Mind control is the major factor for Louis Oosthuizen
Leading a major championship and winning a major championship have proved to be very different things in recent times.
Whoever is out in front in the US Open at Congressional on Saturday night will find little comfort in what has happened the past two years. Of the last eight 54-hole leaders only one - Louis Oosthuizen at St Andrews last July- has gone on to triumph.
All around the South African, who turned a four-shot advantage into an amazing seven-stroke British Open victory, are the battered and bruised bodies of others who came to grief.
Most vivid in the memory, of course, is Rory McIlroy, who from four clear at the Masters in April collapsed to an 80 and all the way to 15th place a massive 10 strokes behind Charl Schwartzel.
But he is far from alone in suffering such a meltdown.
At the US Open and US PGA last year the Americans Dustin Johnson and Nick Watney were three ahead, but shot 82 and 81 respectively.
Johnson finished eighth five adrift of Graeme McDowell, Watney 18th seven behind Martin Kaymer.
Before them it was Lee Westwood, overtaken by Phil Mickelson at Augusta, and before him Tiger Woods, who after 14 majors won from the front saw Korean YE Yang incredibly come from two behind to win the PGA title by three.
Woods shot 75, Westwood 71, while at Turnberry in the 2009 Open the 72 of 59-year-old Tom Watson was not quite good enough to make him golf's oldest major champion by an unbelievable 11 years.
Stewart Cink fired a 69 and beat the five-time winner in a play-off.
Ricky Barnes led the 2009 US Open by one with a round to go, but his 76 opened the door for Lucas Glover.
So how did Oosthuizen do it when other far bigger names could not?
"I was very confident the way I played," he said. "I was never scared on any shot and there was no particular hole that I felt scared of and I was driving it so well.
"At St Andrews everything is off the tee. If you can place it in a fairway all the time, missing all the bunkers, you've already won most of it.
"So that helped a lot. And it didn't feel like on the Sunday anyone really pushed me.
"I think the Friday night was probably the worst for me because I had 27 hours, I think, before my next tee time.
"But the way I finished on the Saturday, finishing two or three under the last five holes just gave me a bit of confidence going into the next day."
Asked what was the most important thing mentally he added: "The way I stayed in the present - I never for one minute thought of winning the tournament during the round."
Never for one full minute maybe, but certainly for a few seconds.

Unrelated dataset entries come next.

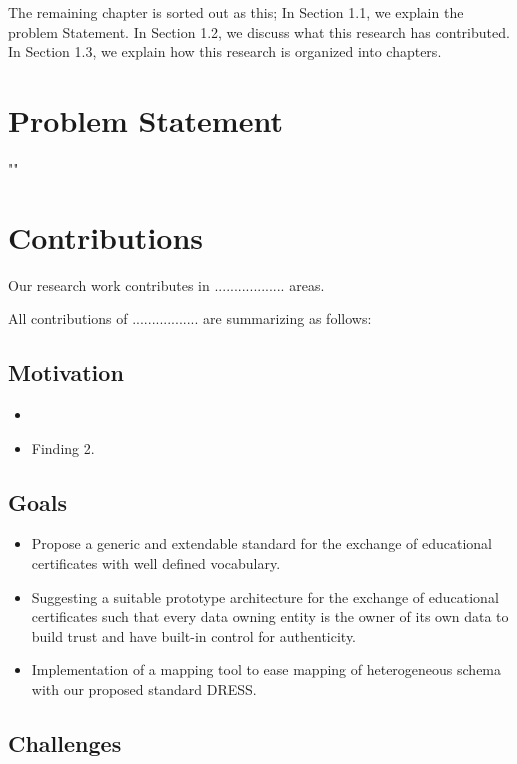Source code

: \documentclass[12pt,a4paper,oneside]{book}
\begin{document}
The remaining chapter is sorted out as this; In Section 1.1, we explain the problem Statement. In Section 1.2, we discuss what this research has contributed. In Section 1.3, we explain how this research is organized into chapters.

\section{Problem Statement}\label{s-problem_statement}

""

\section{Contributions}\label{s-contributions}

Our research work contributes in .................. areas.

All contributions of ................. are summarizing as follows:

\subsection{Motivation}

\begin{itemize}
\item

\item
Finding 2.
\end{itemize}

\subsection{Goals}

\begin{itemize}
\item
Propose a generic and extendable standard for the exchange of educational certificates with well defined vocabulary.
\item
Suggesting a suitable prototype architecture for the exchange of educational certificates such that 
every data owning entity is the owner of its own data to build trust and have built-in control for authenticity.
\item
Implementation of a mapping tool to ease mapping of heterogeneous schema with our proposed standard DRESS.
\end{itemize}

\subsection{Challenges}
\end{document}
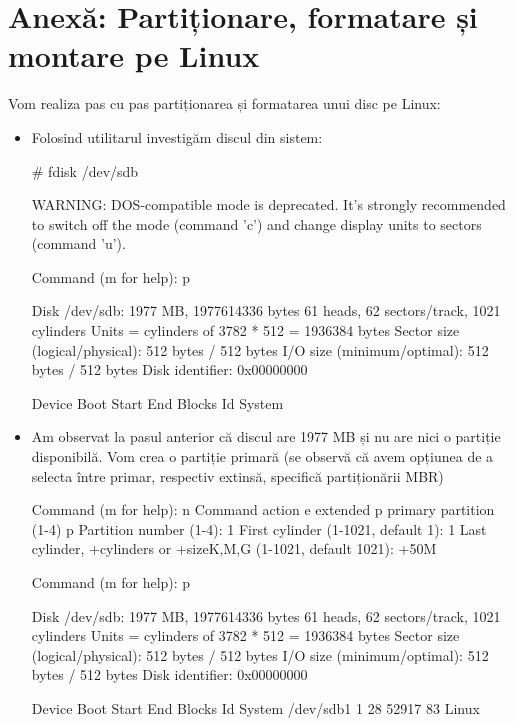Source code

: \section{Anexă: Partiționare, formatare și montare pe Linux}
\label{sec:storage-partitionare}

Vom realiza pas cu pas partiționarea și formatarea unui disc pe Linux:

\begin{itemize}
	\item Folosind utilitarul  investigăm discul 
		din sistem:

\begin{screen}
# fdisk /dev/sdb


WARNING: DOS-compatible mode is deprecated. It's strongly recommended to
         switch off the mode (command 'c') and change display units to
         sectors (command 'u').


Command (m for help): p


Disk /dev/sdb: 1977 MB, 1977614336 bytes
61 heads, 62 sectors/track, 1021 cylinders
Units = cylinders of 3782 * 512 = 1936384 bytes
Sector size (logical/physical): 512 bytes / 512 bytes
I/O size (minimum/optimal): 512 bytes / 512 bytes
Disk identifier: 0x00000000


   Device Boot      Start         End      Blocks   Id  System
\end{screen}

	\item Am observat la pasul anterior că discul are 1977 MB și nu are nici
		o partiție disponibilă. Vom crea o partiție primară (se observă
		că avem opțiunea de a selecta între primar, respectiv extinsă,
		specifică partiționării MBR)

\begin{screen}
Command (m for help): n
Command action
   e   extended
   p   primary partition (1-4)
p
Partition number (1-4): 1
First cylinder (1-1021, default 1): 1
Last cylinder, +cylinders or +size{K,M,G} (1-1021, default 1021): +50M


Command (m for help): p


Disk /dev/sdb: 1977 MB, 1977614336 bytes
61 heads, 62 sectors/track, 1021 cylinders
Units = cylinders of 3782 * 512 = 1936384 bytes
Sector size (logical/physical): 512 bytes / 512 bytes
I/O size (minimum/optimal): 512 bytes / 512 bytes
Disk identifier: 0x00000000


   Device Boot      Start         End      Blocks   Id  System
/dev/sdb1               1          28       52917   83  Linux
\end{screen}


\end{itemize}

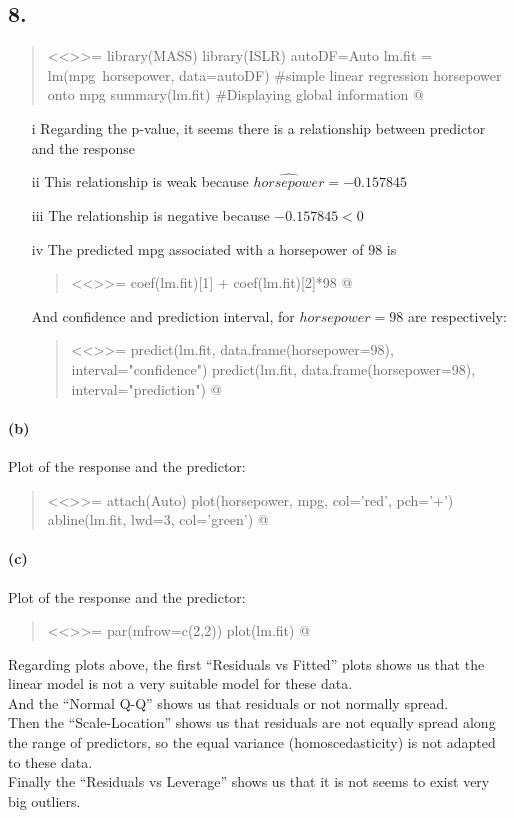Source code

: \documentclass[a4paper, 10pt]{scrartcl}  %
\begin{document}
\subsection{8.}
\begin{abstract}
<<>>=
library(MASS)
library(ISLR)
autoDF=Auto
lm.fit = lm(mpg~horsepower, data=autoDF) #simple linear regression horsepower onto mpg
summary(lm.fit) #Displaying global information
@
\end{abstract}
\begin{itemize}
	\item[i] Regarding the p-value, it seems there is a 
		relationship between predictor and the response
	\item[ii] This relationship is weak because  
		$\widehat{horsepower}=-0.157845$
	\item[iii] The relationship is negative because $-0.157845<0$
	\item[iv] The predicted mpg associated with a horsepower 
		of 98 is
		\begin{abstract}
			<<>>=
			coef(lm.fit)[1] + coef(lm.fit)[2]*98
			@
		\end{abstract}
		And confidence and prediction interval, for 
		$horsepower=98$ are respectively:
		\begin{abstract}
			<<>>=
			predict(lm.fit, data.frame(horsepower=98), interval="confidence")
			predict(lm.fit, data.frame(horsepower=98), interval="prediction")
			@
		\end{abstract}
\end{itemize}
\paragraph{(b)}
Plot of the response and the predictor:
\begin{abstract}
<<>>=
attach(Auto)
plot(horsepower, mpg, col='red', pch='+')
abline(lm.fit, lwd=3, col='green')
@
\end{abstract}
\paragraph{(c)}
Plot of the response and the predictor:
\begin{abstract}
<<>>=
par(mfrow=c(2,2))
plot(lm.fit)
@
\end{abstract}
Regarding plots above, the first ``Residuals vs Fitted'' plots shows us
that the linear model is not a very suitable model for these data.\\
And the ``Normal Q-Q'' shows us that residuals or not normally 
spread.\\ Then the ``Scale-Location'' shows us that residuals are not 
equally spread along the range of predictors, so the equal variance
(homoscedasticity) is not adapted to these data.\\
Finally the ``Residuals vs Leverage'' shows us that it is not seems to
exist very big outliers.
\end{document}
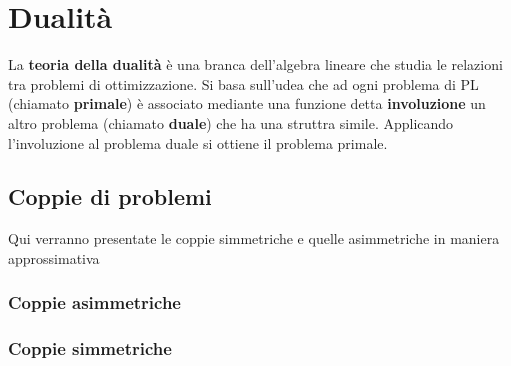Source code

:   


\section{Dualità}

La \textbf{teoria della dualità} è  una branca dell'algebra lineare che studia le relazioni tra problemi di ottimizzazione. Si basa sull'udea che ad ogni problema di PL (chiamato \textbf{primale}) è associato mediante una funzione detta \textbf{involuzione} un altro problema (chiamato \textbf{duale}) che ha una struttra simile. Applicando l'involuzione al problema duale si ottiene il problema primale. 

\subsection{Coppie di problemi}

Qui verranno presentate le coppie simmetriche e quelle asimmetriche in maniera approssimativa
\subsubsection{Coppie asimmetriche}

\subsubsection{Coppie simmetriche}

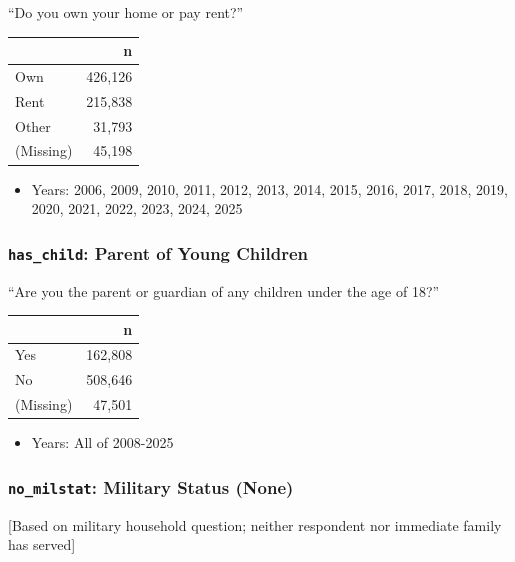 \documentclass[10pt,article,oneside]{memoir}
\begin{document}
``Do you own your home or pay rent?''

\begin{table}[H]
\centering
\begin{tabular}[t]{lr}
\toprule
 & n\\
\midrule
Own & 426,126\\
Rent & 215,838\\
Other & 31,793\\
(Missing) & 45,198\\
\bottomrule
\end{tabular}
\end{table}

\begin{itemize}
\tightlist
\item
  Years: 2006, 2009, 2010, 2011, 2012, 2013, 2014, 2015, 2016, 2017,
  2018, 2019, 2020, 2021, 2022, 2023, 2024, 2025
\end{itemize}

\subsubsection{\texorpdfstring{\texttt{has\_child}: Parent of Young
Children}{has\_child: Parent of Young Children}}\label{has_child-parent-of-young-children}

``Are you the parent or guardian of any children under the age of 18?''

\begin{table}[H]
\centering
\begin{tabular}[t]{lr}
\toprule
 & n\\
\midrule
Yes & 162,808\\
No & 508,646\\
(Missing) & 47,501\\
\bottomrule
\end{tabular}
\end{table}

\begin{itemize}
\tightlist
\item
  Years: All of 2008-2025
\end{itemize}

\subsubsection{\texorpdfstring{\texttt{no\_milstat}: Military Status
(None)}{no\_milstat: Military Status (None)}}\label{no_milstat-military-status-none}

{[}Based on military household question; neither respondent nor
immediate family has served{]}
\end{document}
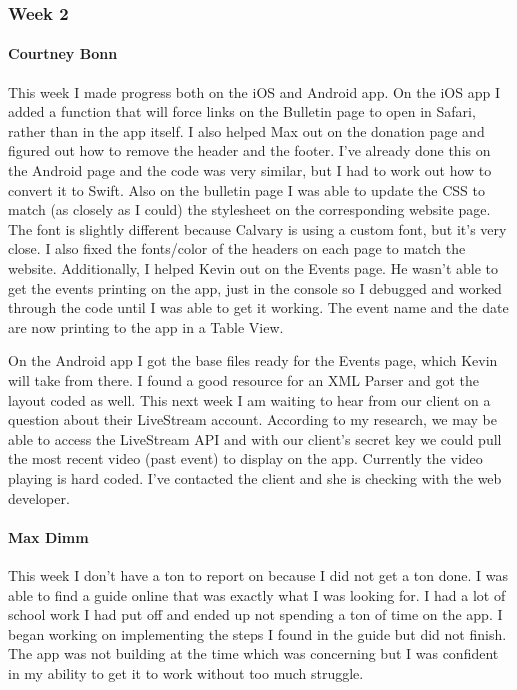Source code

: 		\subsubsection{Week 2}

			\paragraph{Courtney Bonn}
			This week I made progress both on the iOS and Android app. On the iOS app I added a function that will force links on the Bulletin page to open in Safari, rather than in the app itself. I also helped Max out on the donation page and figured out how to remove the header and the footer. I've already done this on the Android page and the code was very similar, but I had to work out how to convert it to Swift. Also on the bulletin page I was able to update the CSS to match (as closely as I could) the stylesheet on the corresponding website page. The font is slightly different because Calvary is using a custom font, but it's very close. I also fixed the fonts/color of the headers on each page to match the website. Additionally, I helped Kevin out on the Events page. He wasn't able to get the events printing on the app, just in the console so I debugged and worked through the code until I was able to get it working. The event name and the date are now printing to the app in a Table View.

On the Android app I got the base files ready for the Events page, which Kevin will take from there. I found a good resource for an XML Parser and got the layout coded as well. This next week I am waiting to hear from our client on a question about their LiveStream account. According to my research, we may be able to access the LiveStream API and with our client's secret key we could pull the most recent video (past event) to display on the app. Currently the video playing is hard coded. I've contacted the client and she is checking with the web developer.

			\paragraph{Max Dimm}
			This week I don't have a ton to report on because I did not get a ton done. I was able to find a guide online that was exactly what I was looking for. I had a lot of school work I had put off and ended up not spending a ton of time on the app. I began working on implementing the steps I found in the guide but did not finish. The app was not building at the time which was concerning but I was confident in my ability to get it to work without too much struggle.

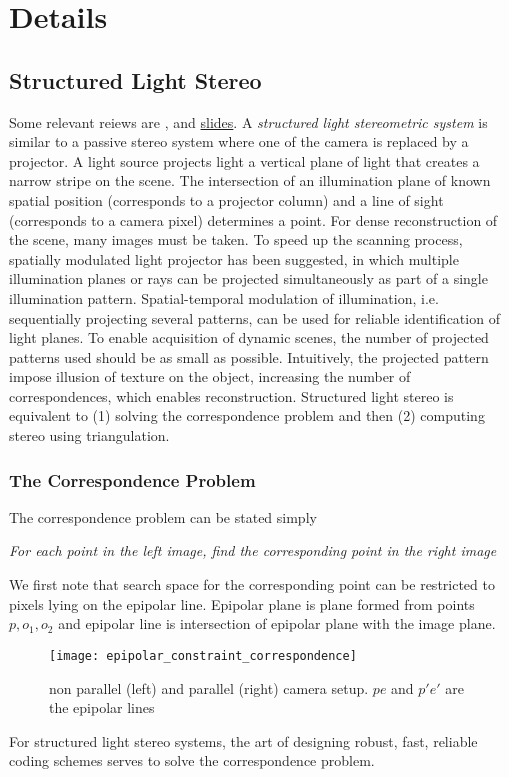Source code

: \documentclass[../writeup.tex]{subfiles}
\begin{document}
  

\section{Details}
 
\subsection{Structured Light Stereo}

Some relevant reiews are \cite{salviPatternCodificationStrategies2004},\cite{salviStateArtStructured2010} and \href{http://www.sci.utah.edu/~gerig/CS6320-S2013/Materials/CS6320-CV-S2012-StructuredLight-II.pdf}{slides}. A \textit{structured light stereometric system} is similar to a passive stereo system where one of the camera is replaced by a projector. A light source projects light a vertical plane of light that creates a narrow stripe on the scene. The intersection of an illumination plane of known spatial position (corresponds to a projector column) and a line of sight (corresponds to a camera pixel) determines a point. For dense reconstruction of the scene, many images must be taken. To speed up the scanning process, spatially modulated light projector has been suggested, in which multiple illumination planes or rays can be projected simultaneously as part of a single illumination pattern. Spatial-temporal modulation of illumination, i.e. sequentially projecting several patterns, can be used for reliable identification of light planes. To enable acquisition of dynamic scenes, the number of projected patterns used should be as small as possible. Intuitively, the projected pattern impose illusion of texture on the object, increasing the number of correspondences, which enables reconstruction. Structured light stereo is equivalent to (1) solving the correspondence problem and then (2) computing stereo using triangulation.


\subsubsection{The Correspondence Problem}

The correspondence problem can be stated simply
\begin{center}
    \textit{
        For each point in the left image, find the corresponding point in the right image
    }
\end{center}
We first note that search space for the corresponding point can be restricted to pixels lying on the epipolar line. Epipolar plane is plane formed from points $p,o_1,o_2$ and epipolar line is intersection of epipolar plane with the image plane.
\begin{figure}[h!]
    \begin{center}
        \texttt{[image: epipolar\_constraint\_correspondence]}
        \caption{non parallel (left) and parallel (right) camera setup. $pe$ and $p'e'$ are the epipolar lines}
    \end{center}
\end{figure}
For structured light stereo systems, the art of designing robust, fast, reliable coding schemes serves to solve the correspondence problem.
\end{document}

"It was so difficult the last six holes because with a seven-shot lead all of a sudden you're thinking of standing with the Claret Jug.
"You've got to get yourself out of that mind frame and think shot for shot. Only after my second shot on 17 did I feel like I'm not going to throw it away from here."
Yang had a three-under 68 comprising five birdies and two bogeys yesterday. "I think the course setup is a bit more to my advantage than the other previous US Opens," he said.
"And also I've been playing a lot more conservatively this week and practiced a lot, played less bonehead plays. So I think overall the course and my conservative approach is helpful."
Oosthuizen carded a two-under 69. "I'm happy with my score," Oosthuizen said. "I made four bogeys, but on this golf course it's got a lot of bogeys out there.
"But today there was a lot of birdies, as well. So it's just a matter of trying to get as many pars on your card, because then you've at least got opportunities for birdies."
Among a large group tied on one-under 70 was Graeme McDowell, the defending champion. He opened with a bogey, but was at one under by the turn and parred his way down the back nine.
"I felt really, good this morning. I felt normal," said McDowell.
World Nos 1 and 3, Luke Donald and Martin Kaymer, both struggled to an opening 74, while Lee Westwood, the world No 2, faired even worse, carding a four-over 75.